Les demandes d’asile déposées devant les autorités compétentes aux Etats-Unis mettent en exergue l’incapacité du pays d’origine à protéger l’individu demandeur d’asile contre les persécutions dont il peut faire l’objet. En effet, il est souvent inutile de signaler les abus et menaces aux autorités de certains pays, en particulier pour les membres de la communauté LGBT, qui préfèrent garder secrète leur orientation sexuelle par peur des représailles. Par ailleurs, de nombreux États ne disposent pas de formations adéquates au sein de la police ou du corps judiciaire. Pire encore, les membres du corps judicaire ou des forces de police peuvent contribuer eux-mêmes à la persécution des homosexuels.
Un arrêt de la Cour d’appel d’immigration des Etats-Unis vient récemment de rappeler à l’ordre une cour d’immigration de première instance qui avait conclu que le demandeur d’asile n’avait pas établi que le préjudice causé par son père en République dominicaine était en raison d’un motif protégé, au motif que son père n’avait prétendument pas connaissance de son orientation sexuelle. Le juge d’immigration de première instance avait également déterminé que le requérant n’avait pas établi de persécution passée, car le requérant n’avait pas démontré que le gouvernement de la République dominicaine était incapable ou peu disposé à le protéger contre d’éventuelles persécutions.
Avec la décision C-G-T rendue le 8 septembre 2023 [1], la Cour d’appel affirme que les juges de première instance ne peuvent obliger les demandeurs d’asile à cacher leur orientation sexuelle pour éviter d’être persécutés dans leur pays d’origine. Cette décision rappelle également d’autres principes procéduraux qui peuvent s’appliquer de manière générale à tout demandeur d’asile.

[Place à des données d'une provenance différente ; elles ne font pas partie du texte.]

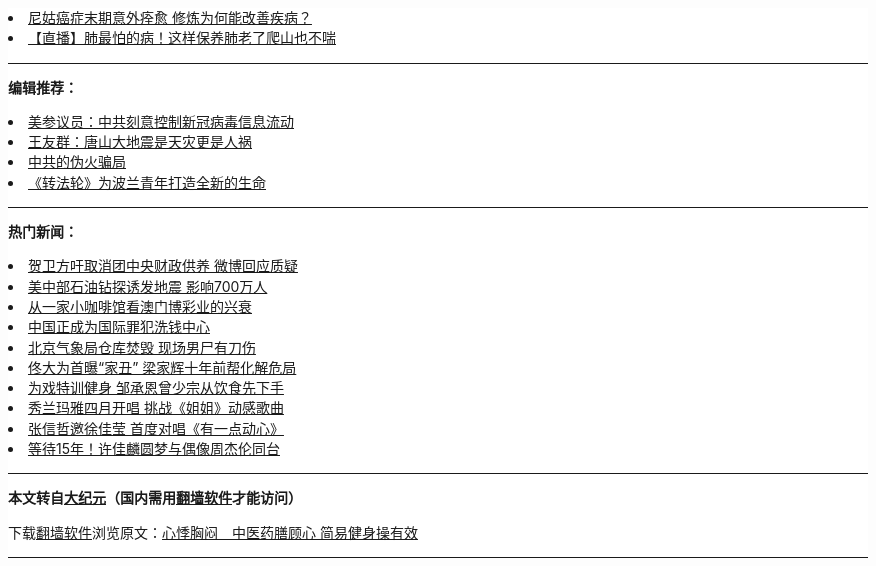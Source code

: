<li><a href="https://github.com/yhgrur331/djy/blob/master/gb/20/12/11/n12614366.md#1">尼姑癌症末期意外痊愈 修炼为何能改善疾病？</a></li>
<li><a href="https://github.com/yhgrur331/djy/blob/master/gb/20/12/9/n12606924.md#1">【直播】肺最怕的病！这样保养肺老了爬山也不喘</a></li>
<hr>


<strong>编辑推荐：</strong>
<li><a href="https://github.com/onzhi266/djy/blob/master/gb/20/2/22/n11887949.md#1">美参议员：中共刻意控制新冠病毒信息流动</a></li>
<li><a href="https://github.com/tsiac2612/djy/blob/master/gb/20/2/23/n11888963.md#1" target="_blank">王友群：唐山大地震是天灾更是人祸</a></li><li><a href="https://github.com/yhgrur331/djy/blob/master/gb/16/1/21/n4622075.md?dfh#1" target="_blank">中共的伪火骗局</a></li><li><a href="https://github.com/tsiac2612/djy/blob/master/gb/20/2/23/n11890264.md#1" target="_blank">《转法轮》为波兰青年打造全新的生命</a></li>
<hr>

<strong>热门新闻：</strong>
<li><a href="https://github.com/yhgrur331/djy/blob/master/gb/16/3/29/n7471553.md#1">贺卫方吁取消团中央财政供养 微博回应质疑</a></li>
<li><a href="https://github.com/yhgrur331/djy/blob/master/gb/16/3/29/n7468466.md#1">美中部石油钻探诱发地震 影响700万人</a></li>
<li><a href="https://github.com/yhgrur331/djy/blob/master/gb/16/3/29/n7468442.md#1">从一家小咖啡馆看澳门博彩业的兴衰</a></li>
<li><a href="https://github.com/yhgrur331/djy/blob/master/gb/16/3/28/n7467281.md#1">中国正成为国际罪犯洗钱中心</a></li>
<li><a href="https://github.com/yhgrur331/djy/blob/master/gb/16/3/28/n7466924.md#1">北京气象局仓库焚毁 现场男尸有刀伤</a></li>
<li><a href="https://github.com/yhgrur331/djy/blob/master/gb/16/3/29/n7471507.md#1">佟大为首曝“家丑” 梁家辉十年前帮化解危局</a></li>
<li><a href="https://github.com/yhgrur331/djy/blob/master/gb/16/3/28/n7465567.md#1">为戏特训健身 邹承恩曾少宗从饮食先下手</a></li>
<li><a href="https://github.com/yhgrur331/djy/blob/master/gb/16/3/28/n7465422.md#1">秀兰玛雅四月开唱 挑战《姐姐》动感歌曲</a></li>
<li><a href="https://github.com/yhgrur331/djy/blob/master/gb/16/3/28/n7464760.md#1">张信哲邀徐佳莹 首度对唱《有一点动心》</a></li>
<li><a href="https://github.com/yhgrur331/djy/blob/master/gb/16/3/27/n7464128.md#1">等待15年！许佳麟圆梦与偶像周杰伦同台</a></li>
<hr>

<strong>本文转自<a href="https://www.epochtimes.com">大纪元</a>（国内需用<a href="https://github.com/yhgrur331/www/blob/master/README.md#8">翻墙软件</a>才能访问）</strong><p>下载<a href="https://github.com/yhgrur331/www/blob/master/README.md#8">翻墙软件</a>浏览原文：<a href="https://www.epochtimes.com/gb/8/11/17/n2331314.htm">心悸胸闷　中医药膳顾心 简易健身操有效</a></p><hr>
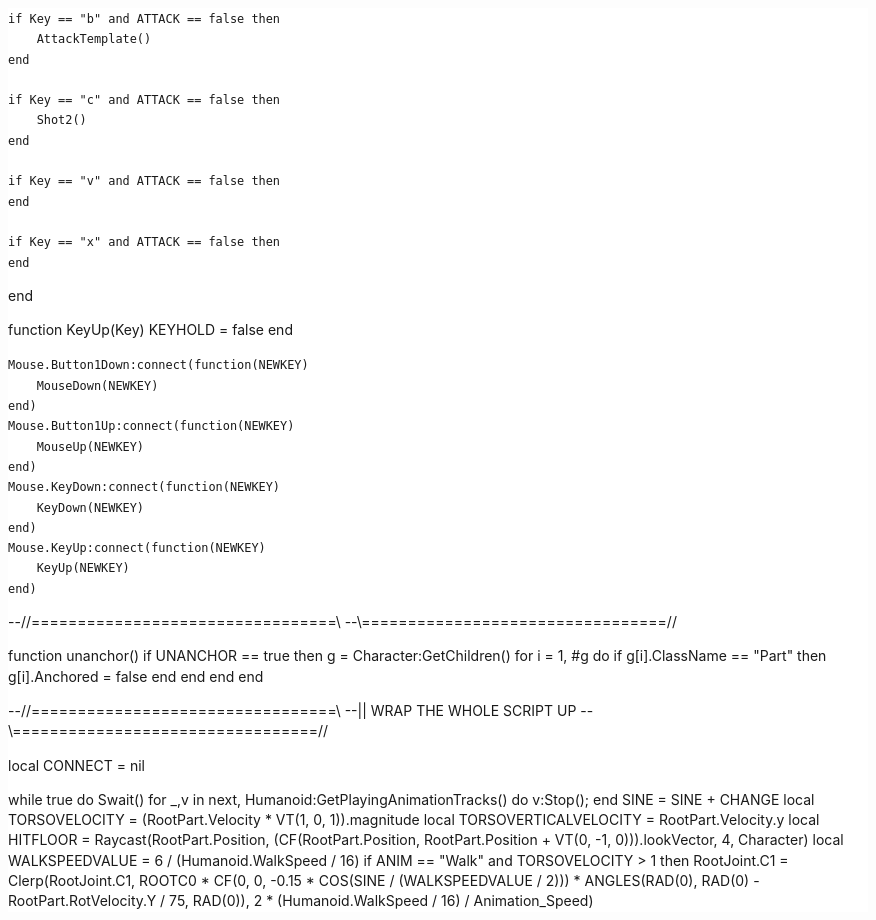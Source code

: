 	if Key == "b" and ATTACK == false then
		AttackTemplate()
	end

	if Key == "c" and ATTACK == false then
		Shot2()
	end

	if Key == "v" and ATTACK == false then
	end

	if Key == "x" and ATTACK == false then
	end
end

function KeyUp(Key)
	KEYHOLD = false
end

	Mouse.Button1Down:connect(function(NEWKEY)
		MouseDown(NEWKEY)
	end)
	Mouse.Button1Up:connect(function(NEWKEY)
		MouseUp(NEWKEY)
	end)
	Mouse.KeyDown:connect(function(NEWKEY)
		KeyDown(NEWKEY)
	end)
	Mouse.KeyUp:connect(function(NEWKEY)
		KeyUp(NEWKEY)
	end)

--//=================================\\
--\\=================================//


function unanchor()
	if UNANCHOR == true then
		g = Character:GetChildren()
		for i = 1, #g do
			if g[i].ClassName == "Part" then
				g[i].Anchored = false
			end
		end
	end
end


--//=================================\\
--||	WRAP THE WHOLE SCRIPT UP
--\\=================================//

local CONNECT = nil

while true do
	Swait()
	for _,v in next, Humanoid:GetPlayingAnimationTracks() do
	    v:Stop();
	end
	SINE = SINE + CHANGE
	local TORSOVELOCITY = (RootPart.Velocity * VT(1, 0, 1)).magnitude
	local TORSOVERTICALVELOCITY = RootPart.Velocity.y
	local HITFLOOR = Raycast(RootPart.Position, (CF(RootPart.Position, RootPart.Position + VT(0, -1, 0))).lookVector, 4, Character)
	local WALKSPEEDVALUE = 6 / (Humanoid.WalkSpeed / 16)
	if ANIM == "Walk" and TORSOVELOCITY > 1 then
		RootJoint.C1 = Clerp(RootJoint.C1, ROOTC0 * CF(0, 0, -0.15 * COS(SINE / (WALKSPEEDVALUE / 2))) * ANGLES(RAD(0), RAD(0) - RootPart.RotVelocity.Y / 75, RAD(0)), 2 * (Humanoid.WalkSpeed / 16) / Animation_Speed)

Le récit du requérant faisait état d’abus physiques et verbaux de la part de son père en raison de sa prétendue orientation sexuelle et ce, depuis son enfance. Bien que son père ne connût pas avec certitude son homosexualité au moment des faits, la famille du demandeur avait été témoin de la persécution et de l’abus subis par le jeune homme.
Avec cet arrêt, la cour d’appel appelle l’importance de prendre en considération toutes les preuves, telles que les conditions du pays ou les témoignages fournis, au moment de déterminer si le gouvernement du pays en question n’a pas pu ou n’a pas eu l’intention de protéger un individu contre les persécutions. Par ailleurs, la cour d’appel insiste sur la nécessité de prendre en compte toutes les circonstances justifiant la décision de ne pas signaler les abus auprès des autorités, comme l’âge du demandeur au moment des faits, ou la peur de subir des représailles. Enfin, la cour d’appel affirme qu’il est contraire à la loi d’obliger les demandeurs d’asile à cacher les aspects fondamentaux de leur identité, comme leur orientation sexuelle, pour éviter la persécution dans leur pays d’origine.
Cette décision constitue un précédent important pour les futurs cas où d’autres demandeurs d’asile pourraient ne pas avoir dénoncé ou signalé les abus subis en raison de leur orientation sexuelle. La cour d’appel rappelle que le fait de ne pas avoir dénoncé les abus ne disqualifie pas nécessairement une demande d’asile, à condition de prouver que le signalement auprès des autorités gouvernementales eût été inutile. Il convient de souligner également que ce critère ne se limite pas seulement aux cas d’orientation sexuelle, mais s’applique à d’autres demandes d’asile telles que celles fondées sur la persécution politique ou religieuse.